I would not recommend this monograph as the first thing to read if you have no experience with Freud. That is reserved for "The Interpretation of Dreams." This book also already assumes you need no explanation as to what things like an Oedipus complex or a reaction-formation or the pleasure principle are. For those concepts, I refer you to "The Ego and the Id" and "Beyond the Pleasure Principle." But I would place it in the first four of his works you should read if you want a deep dive into an understanding of Freud. And of course, if you are a student of psychology or psychoanalysis, or a mental health professional, make sure you have given this book some attention. Here's why:
This book, as a foundational work in "hysteria," is perhaps more important now as ever. Because in today's productivity-based medicine, people suffering from physical disabilities caused by symptoms of depression and anxiety are often shunted from specialist to specialist, racking up huge debt without getting any closer to recovery. When they finally see a psychiatrist, they are prescribed a cocktail of polypharmacy which in turn has its own consequences.

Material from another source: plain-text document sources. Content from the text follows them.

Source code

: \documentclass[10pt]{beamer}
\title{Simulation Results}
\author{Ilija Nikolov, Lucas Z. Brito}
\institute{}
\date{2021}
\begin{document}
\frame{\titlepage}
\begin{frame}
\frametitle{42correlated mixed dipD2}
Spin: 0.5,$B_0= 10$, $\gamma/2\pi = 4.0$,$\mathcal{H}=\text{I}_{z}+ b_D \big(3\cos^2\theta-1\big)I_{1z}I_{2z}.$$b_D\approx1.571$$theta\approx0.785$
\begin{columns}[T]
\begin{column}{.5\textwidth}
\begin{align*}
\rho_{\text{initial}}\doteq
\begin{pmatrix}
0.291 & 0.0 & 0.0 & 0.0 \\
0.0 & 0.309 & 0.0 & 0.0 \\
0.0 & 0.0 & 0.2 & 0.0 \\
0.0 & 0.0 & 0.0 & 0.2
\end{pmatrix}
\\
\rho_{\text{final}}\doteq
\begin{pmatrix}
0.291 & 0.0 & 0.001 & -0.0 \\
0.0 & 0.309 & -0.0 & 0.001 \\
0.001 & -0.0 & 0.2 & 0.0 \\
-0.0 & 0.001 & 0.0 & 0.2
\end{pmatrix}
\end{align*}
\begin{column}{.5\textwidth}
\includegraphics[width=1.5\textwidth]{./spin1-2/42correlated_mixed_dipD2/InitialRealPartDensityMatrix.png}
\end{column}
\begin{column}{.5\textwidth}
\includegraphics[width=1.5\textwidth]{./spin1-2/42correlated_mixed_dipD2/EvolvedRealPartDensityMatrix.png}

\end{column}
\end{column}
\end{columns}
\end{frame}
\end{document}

Or just the opposite happens: people get branded as psychosomatic or even "faking it" before a thorough medical workup is complete. I've encountered a patient with uncal herniation who had previously been branded by three neurologists as having "hysterical migraines." Another patient had a rash on his back that his doctors said was him "picking at it." I repeat--On his BACK! Have you tried picking a zit between your shoulder blades? Well, maybe he had a significant other with overdeveloped grooming instincts who watched too much "Dr. Pimple Popper." But the simplest of dermatologic workups revealed the cause as a very treatable fungal infection. Speaking of fungi, another case of a patient with hysterical paralysis turned out to have untreated HIV and thus a huge fungal ball in his brain. And I can't tell you how many patients with pseudoseizures actually ended up having the real thing.
Let's face it. Medical professionals simply don't have or make the time to put in the work needed to unravel cases of potential psychosomatic origin. And many therapists and counselors are poorly trained to deal effectively with these presentations, only able to provide well-meaning support and encouragement. In today's fast-paced world, we just don't take interest in people with problems we don't readily understand.
We could all learn a thing or two from Freud.